■ EXERCISE AIM ■
Look through the data below and show every line that includes "notation".

:: DATA PROVIDED ::

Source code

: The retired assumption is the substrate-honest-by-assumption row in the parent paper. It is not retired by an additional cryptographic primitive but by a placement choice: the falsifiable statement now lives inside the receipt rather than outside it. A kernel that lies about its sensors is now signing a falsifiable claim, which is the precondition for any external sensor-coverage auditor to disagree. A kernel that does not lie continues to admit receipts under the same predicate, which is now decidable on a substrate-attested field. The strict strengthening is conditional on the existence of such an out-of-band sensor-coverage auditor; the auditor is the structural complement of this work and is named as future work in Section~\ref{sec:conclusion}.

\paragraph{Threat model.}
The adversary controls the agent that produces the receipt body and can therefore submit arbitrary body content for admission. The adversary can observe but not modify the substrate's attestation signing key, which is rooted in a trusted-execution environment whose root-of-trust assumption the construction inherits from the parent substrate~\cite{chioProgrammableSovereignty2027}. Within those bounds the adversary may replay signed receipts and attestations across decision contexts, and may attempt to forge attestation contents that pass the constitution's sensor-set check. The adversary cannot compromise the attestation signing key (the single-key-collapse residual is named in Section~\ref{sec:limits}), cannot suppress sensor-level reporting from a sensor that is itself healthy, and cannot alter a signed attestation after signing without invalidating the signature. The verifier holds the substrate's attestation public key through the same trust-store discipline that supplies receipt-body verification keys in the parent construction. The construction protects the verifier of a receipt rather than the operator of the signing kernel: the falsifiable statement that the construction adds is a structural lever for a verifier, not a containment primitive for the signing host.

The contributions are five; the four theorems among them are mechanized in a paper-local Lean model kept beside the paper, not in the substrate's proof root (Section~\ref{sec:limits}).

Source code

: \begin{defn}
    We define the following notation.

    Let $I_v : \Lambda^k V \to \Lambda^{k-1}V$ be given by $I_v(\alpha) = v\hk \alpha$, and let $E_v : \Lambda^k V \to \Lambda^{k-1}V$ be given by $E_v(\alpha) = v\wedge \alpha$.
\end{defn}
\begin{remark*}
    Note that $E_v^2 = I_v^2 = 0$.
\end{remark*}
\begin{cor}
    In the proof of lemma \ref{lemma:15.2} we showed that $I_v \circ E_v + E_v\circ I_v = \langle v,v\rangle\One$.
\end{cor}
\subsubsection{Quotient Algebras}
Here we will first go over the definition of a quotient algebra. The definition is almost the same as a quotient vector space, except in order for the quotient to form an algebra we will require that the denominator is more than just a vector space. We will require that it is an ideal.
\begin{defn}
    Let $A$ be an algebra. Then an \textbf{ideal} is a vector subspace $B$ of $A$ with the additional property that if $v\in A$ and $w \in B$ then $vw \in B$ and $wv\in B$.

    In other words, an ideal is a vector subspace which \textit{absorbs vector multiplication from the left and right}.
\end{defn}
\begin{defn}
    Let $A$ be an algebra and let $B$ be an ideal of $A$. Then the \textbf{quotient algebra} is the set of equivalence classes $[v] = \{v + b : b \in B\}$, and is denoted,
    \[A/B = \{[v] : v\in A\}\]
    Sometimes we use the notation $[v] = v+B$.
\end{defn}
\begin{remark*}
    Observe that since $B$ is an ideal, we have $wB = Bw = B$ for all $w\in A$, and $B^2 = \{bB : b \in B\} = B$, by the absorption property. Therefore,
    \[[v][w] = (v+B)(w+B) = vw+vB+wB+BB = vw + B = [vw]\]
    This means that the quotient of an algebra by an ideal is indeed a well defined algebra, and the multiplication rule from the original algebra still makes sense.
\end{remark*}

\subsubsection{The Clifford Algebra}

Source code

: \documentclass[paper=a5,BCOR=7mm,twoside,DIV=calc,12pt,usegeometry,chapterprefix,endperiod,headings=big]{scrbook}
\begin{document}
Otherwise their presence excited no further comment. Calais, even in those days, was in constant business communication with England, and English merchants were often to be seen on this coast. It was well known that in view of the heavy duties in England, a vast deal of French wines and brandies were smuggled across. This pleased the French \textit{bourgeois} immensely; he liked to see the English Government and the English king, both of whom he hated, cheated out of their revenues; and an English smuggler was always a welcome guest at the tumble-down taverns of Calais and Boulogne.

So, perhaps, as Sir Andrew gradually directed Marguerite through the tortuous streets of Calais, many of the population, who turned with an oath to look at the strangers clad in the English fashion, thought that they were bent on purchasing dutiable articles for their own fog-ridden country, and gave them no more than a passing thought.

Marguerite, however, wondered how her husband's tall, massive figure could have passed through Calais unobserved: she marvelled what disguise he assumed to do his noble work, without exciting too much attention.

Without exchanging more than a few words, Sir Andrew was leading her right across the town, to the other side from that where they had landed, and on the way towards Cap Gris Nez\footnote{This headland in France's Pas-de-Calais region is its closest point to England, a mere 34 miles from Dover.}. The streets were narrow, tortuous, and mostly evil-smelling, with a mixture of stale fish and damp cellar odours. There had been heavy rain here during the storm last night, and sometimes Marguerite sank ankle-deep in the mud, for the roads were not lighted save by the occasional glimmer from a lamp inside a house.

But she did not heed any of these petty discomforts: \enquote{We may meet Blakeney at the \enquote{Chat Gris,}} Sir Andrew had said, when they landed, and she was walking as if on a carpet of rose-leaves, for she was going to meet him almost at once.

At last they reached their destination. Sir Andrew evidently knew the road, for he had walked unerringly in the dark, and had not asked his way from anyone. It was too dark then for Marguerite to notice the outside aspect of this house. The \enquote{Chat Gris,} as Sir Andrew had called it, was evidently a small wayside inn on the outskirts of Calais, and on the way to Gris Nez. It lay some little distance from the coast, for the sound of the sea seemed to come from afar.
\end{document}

:::

■ SOLVED EXERCISE ■
    We define the following notation.
    Sometimes we use the notation $[v] = v+B$.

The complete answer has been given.